Whose aggression will we be inviting? Where? Against whom? Unless McCain wants to defend the proposition that it is the business of the United States government to provide security for the entire globe, I have no idea what he’s talking about. Here’s a better question: who are our enemies, and what “imperial appetites” do they have? Arguably, Al Qaeda has the grandest objectives of all and also the fewest resources to reach them. Those states that have the means to pursue “imperial appetites” have shown little or no inclination to sate such appetites, assuming that they have them at all, and it is not a given that they are our enemies in any case. Of course, virtually no one who calls for ending foreign deployments, whether in Iraq, elsewhere in Asia or in Europe, assumes that an era of world peace is going to dawn. What we do expect, or at least what I expect, is that Americans will not be sent to fight in conflicts except when it is actually in our national interest to do, and we will have a much more constrained and sane understanding of what that national interest is. Our allies either already can defend themselves against their neighbors, or they will acquire the means to do so.

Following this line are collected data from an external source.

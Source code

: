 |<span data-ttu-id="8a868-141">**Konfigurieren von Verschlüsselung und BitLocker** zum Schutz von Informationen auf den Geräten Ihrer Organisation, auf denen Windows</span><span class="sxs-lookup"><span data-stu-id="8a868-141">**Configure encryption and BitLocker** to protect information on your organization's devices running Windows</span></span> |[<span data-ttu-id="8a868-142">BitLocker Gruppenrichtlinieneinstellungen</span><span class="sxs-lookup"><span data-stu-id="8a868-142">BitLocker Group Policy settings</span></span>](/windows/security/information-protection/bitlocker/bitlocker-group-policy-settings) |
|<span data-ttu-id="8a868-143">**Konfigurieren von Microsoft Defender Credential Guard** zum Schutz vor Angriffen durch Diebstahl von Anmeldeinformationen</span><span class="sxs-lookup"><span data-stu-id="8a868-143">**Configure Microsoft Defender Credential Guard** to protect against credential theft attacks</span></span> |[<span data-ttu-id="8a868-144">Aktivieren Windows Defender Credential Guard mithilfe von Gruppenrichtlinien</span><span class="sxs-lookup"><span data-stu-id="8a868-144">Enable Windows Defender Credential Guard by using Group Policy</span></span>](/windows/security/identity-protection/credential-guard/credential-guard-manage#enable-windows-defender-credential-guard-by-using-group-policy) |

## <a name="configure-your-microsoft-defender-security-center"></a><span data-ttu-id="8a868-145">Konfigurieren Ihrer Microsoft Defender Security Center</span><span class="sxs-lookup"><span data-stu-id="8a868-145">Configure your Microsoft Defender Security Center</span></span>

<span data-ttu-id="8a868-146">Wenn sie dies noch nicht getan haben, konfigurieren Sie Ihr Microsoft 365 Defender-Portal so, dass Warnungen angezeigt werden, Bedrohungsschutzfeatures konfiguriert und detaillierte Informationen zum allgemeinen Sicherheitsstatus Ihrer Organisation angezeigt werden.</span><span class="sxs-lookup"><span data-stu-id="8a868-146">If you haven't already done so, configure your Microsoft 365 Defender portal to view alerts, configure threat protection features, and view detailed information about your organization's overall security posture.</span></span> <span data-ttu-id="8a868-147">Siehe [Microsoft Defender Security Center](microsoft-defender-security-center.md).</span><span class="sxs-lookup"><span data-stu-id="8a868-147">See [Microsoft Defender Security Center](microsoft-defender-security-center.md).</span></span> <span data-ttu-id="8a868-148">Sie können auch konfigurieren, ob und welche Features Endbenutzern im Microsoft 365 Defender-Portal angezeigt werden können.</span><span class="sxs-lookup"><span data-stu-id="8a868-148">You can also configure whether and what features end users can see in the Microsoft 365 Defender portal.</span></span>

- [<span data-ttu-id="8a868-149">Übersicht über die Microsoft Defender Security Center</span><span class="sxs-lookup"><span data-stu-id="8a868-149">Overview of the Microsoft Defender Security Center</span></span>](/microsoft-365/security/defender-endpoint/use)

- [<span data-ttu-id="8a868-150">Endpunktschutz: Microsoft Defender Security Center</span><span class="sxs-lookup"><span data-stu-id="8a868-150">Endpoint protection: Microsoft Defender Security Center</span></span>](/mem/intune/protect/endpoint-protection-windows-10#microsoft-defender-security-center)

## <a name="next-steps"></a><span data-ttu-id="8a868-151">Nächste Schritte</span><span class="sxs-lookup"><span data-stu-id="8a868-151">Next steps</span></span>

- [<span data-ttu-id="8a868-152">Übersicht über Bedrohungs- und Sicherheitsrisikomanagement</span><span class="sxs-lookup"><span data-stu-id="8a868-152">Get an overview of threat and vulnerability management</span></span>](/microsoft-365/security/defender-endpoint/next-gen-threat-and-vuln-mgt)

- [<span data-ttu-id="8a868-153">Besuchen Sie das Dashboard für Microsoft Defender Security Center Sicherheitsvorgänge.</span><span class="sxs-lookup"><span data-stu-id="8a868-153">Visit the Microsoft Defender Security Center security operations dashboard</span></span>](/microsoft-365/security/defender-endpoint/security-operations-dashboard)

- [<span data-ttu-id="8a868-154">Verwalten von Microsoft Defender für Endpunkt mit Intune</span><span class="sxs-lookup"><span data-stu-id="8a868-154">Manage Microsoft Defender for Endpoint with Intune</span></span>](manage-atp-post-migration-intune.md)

More bogus charges follow–war opponents apparently wish ill to their own nation, want to celebrate American defeat, and so on. I won’t dwell on the obvious point that it is the war that has done great harm to our nation, our military and the reputation of our country in the world. We have incurred losses that cannot be undone, and each day we remain there our security erodes, but I do not assume that war supporters actually wanted these things to happen. However, that is apparently what McCain thinks of the six out of ten Americans who oppose the war–that they wish harm to America. If that is not the case, some specific examples of these nation-harming, defeat-celebrating, failure-loving pacifists would be helpful.